Examinant entre le 23 et le 25 juin le troisième projet de loi de finances rectificative pour 2020, la commission des finances de l'Assemblée nationale s'est notamment penchée sur les mesures de soutien aux collectivités territoriales. Un volet du texte qu'elle a voulu renforcer en accordant – avec l'accord du gouvernement – une subvention de 425 millions d'euros à Île-de-France Mobilités, qui organise les transports publics franciliens. Les députés ont aussi souhaité que les communes et les intercommunalités puissent voter leurs taux de fiscalité directe jusqu'au 31 juillet.

La commission des finances de l'Assemblée nationale a examiné entre mardi et jeudi les 1.486 amendements déposés sur le troisième projet de loi de finances rectificative pour 2020, qui consacre plus de 40 milliards d’euros aux secteurs les plus fragilisés par la crise du Covid-19, sans compter les 4,5 milliards d’euros de soutien aux collectivités.

Les discussions de la commission sur le plan d'aide au secteur public local ont essentiellement porté sur la mesure de compensation des recettes fiscales et domaniales des communes et des EPCI.  Écartant les propositions de modification les plus substantielles - et donc coûteuses pour l'État – les députés ont toutefois pris parti pour certains ajustements non négligeables.

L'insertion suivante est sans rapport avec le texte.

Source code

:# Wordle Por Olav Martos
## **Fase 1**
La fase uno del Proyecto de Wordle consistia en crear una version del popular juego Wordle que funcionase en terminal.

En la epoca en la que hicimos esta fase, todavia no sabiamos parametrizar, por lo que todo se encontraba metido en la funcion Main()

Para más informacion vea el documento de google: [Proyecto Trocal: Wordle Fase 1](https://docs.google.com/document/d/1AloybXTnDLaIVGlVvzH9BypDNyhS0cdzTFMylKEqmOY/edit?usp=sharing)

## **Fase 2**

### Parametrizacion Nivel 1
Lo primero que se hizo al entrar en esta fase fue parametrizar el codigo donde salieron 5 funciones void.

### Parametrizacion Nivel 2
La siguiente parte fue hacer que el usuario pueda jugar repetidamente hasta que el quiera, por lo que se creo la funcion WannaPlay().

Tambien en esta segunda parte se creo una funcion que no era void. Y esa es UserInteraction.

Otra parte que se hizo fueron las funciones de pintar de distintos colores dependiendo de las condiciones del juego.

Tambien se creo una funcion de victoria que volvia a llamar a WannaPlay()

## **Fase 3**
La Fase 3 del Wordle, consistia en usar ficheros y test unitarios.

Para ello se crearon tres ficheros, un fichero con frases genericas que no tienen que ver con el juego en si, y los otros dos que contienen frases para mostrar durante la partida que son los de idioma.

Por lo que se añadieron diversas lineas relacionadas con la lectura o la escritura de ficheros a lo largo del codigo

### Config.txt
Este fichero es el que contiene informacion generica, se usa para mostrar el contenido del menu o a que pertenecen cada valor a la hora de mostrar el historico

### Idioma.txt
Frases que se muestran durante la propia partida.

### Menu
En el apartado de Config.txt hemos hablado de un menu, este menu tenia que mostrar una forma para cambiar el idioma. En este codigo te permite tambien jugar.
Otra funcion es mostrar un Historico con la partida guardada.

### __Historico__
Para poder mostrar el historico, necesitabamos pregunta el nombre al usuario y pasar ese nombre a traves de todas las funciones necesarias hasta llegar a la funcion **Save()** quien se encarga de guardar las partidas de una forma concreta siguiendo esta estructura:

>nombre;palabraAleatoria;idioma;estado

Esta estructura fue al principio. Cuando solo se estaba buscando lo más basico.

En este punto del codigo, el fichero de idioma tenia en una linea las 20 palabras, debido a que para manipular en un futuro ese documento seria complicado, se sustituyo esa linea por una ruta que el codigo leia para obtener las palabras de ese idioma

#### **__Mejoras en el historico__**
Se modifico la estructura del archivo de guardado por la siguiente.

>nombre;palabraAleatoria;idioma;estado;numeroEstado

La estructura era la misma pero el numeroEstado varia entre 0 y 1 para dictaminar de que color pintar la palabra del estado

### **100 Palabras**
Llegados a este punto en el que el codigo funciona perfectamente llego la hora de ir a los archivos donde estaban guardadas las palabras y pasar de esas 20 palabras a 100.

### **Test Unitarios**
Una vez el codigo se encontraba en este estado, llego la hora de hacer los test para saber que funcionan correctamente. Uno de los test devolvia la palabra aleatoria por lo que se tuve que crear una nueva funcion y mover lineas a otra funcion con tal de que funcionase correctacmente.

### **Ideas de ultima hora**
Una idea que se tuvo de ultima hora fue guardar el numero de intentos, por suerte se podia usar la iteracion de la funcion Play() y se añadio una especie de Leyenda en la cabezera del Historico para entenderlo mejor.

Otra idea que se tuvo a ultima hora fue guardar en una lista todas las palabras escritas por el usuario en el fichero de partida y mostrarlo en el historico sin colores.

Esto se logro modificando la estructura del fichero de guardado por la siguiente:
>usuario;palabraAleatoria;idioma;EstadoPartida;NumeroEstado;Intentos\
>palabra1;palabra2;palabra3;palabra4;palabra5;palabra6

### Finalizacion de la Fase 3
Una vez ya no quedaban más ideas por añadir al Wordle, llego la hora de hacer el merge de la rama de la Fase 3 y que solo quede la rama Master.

Au premier rang de ces évolutions : la décision d'apporter à Île-de-France Mobilités (ex-Stif) une aide de l'État de 425 millions d'euros en 2020, afin de compenser la réduction de ses recettes de versement mobilité. La commission des finances a ainsi adopté un amendement du rapporteur général, Laurent Saint-Martin, qui rend le "filet de sécurité" imaginé par le gouvernement applicable à l'autorité organisatrice des transports (AOM) franciliens – alors que le texte initial excluait celle-ci du bénéfice du dispositif. Île-de-France Mobilités recevra cette année "un acompte" de 425 millions d'euros. Le secrétaire d'État chargé des Transports, Jean-Baptiste Djebbari, avait affirmé le 24 juin, dans l'hémicycle de l'Assemblée nationale, le "plein soutien" du gouvernement à cet amendement. En précisant que la somme de 425 millions d'euros "a été calculée selon la méthode employée pour les autres AOM et collectivités". Mais ce montant, à comparer aux 4,7 milliards d'euros de versement mobilité que l'établissement public a perçus en 2019 (selon le député Gilles Carrez), est jugé très insuffisant par l'opposition. Le rapporteur général du budget a précisé, comme l'avait fait avant lui le secrétaire d'État chargé des transports, que ce montant sera ajusté (autrement dit éventuellement revu à la hausse) après un bilan en fin d'année. Au passage, on notera que sur les pertes de recettes tarifaires des AOM, Jean-Baptiste Djebbari n'a pas promis une aide de l'État. Mais qu'il a fait tout de même un premier pas en affirmant qu'"un point précis devra être réalisé au cours du second semestre".

"Mesure inéquitable"

En outre, lors de la réunion de la commission, Jean-René Cazeneuve (LREM), député chargé d'évaluer l'impact de la crise sur les finances locales, a proposé que les régies de transports publics bénéficient des mêmes règles que les AOM organisées sous la forme d'un syndicat, pour le calcul de la compensation permettant de couvrir les pertes de versement mobilité. Les modalités prévues par le projet de loi tel que déposé par le gouvernement désavantageraient en effet les services organisés en régie : leur droit à compensation doit être évalué sur la base de l'ensemble des recettes fiscales de la commune ou de l'EPCI à fiscalité propre et non du seul versement mobilité. France urbaine, l'Assemblée des communautés de France (ADCF) et le Groupement des autorités responsables de transport (Gart) sont montés au créneau sur ce sujet. Il y a quelques jours, ils prévoyaient de proposer un amendement aux parlementaires pour rendre le dispositif "plus équitable". Retiré en commission, l'amendement sera discuté dans l'hémicycle. "Cette question légitime" devra être débattue avec le gouvernement et sera peut-être résolue en séance, a déclaré le rapporteur général du budget.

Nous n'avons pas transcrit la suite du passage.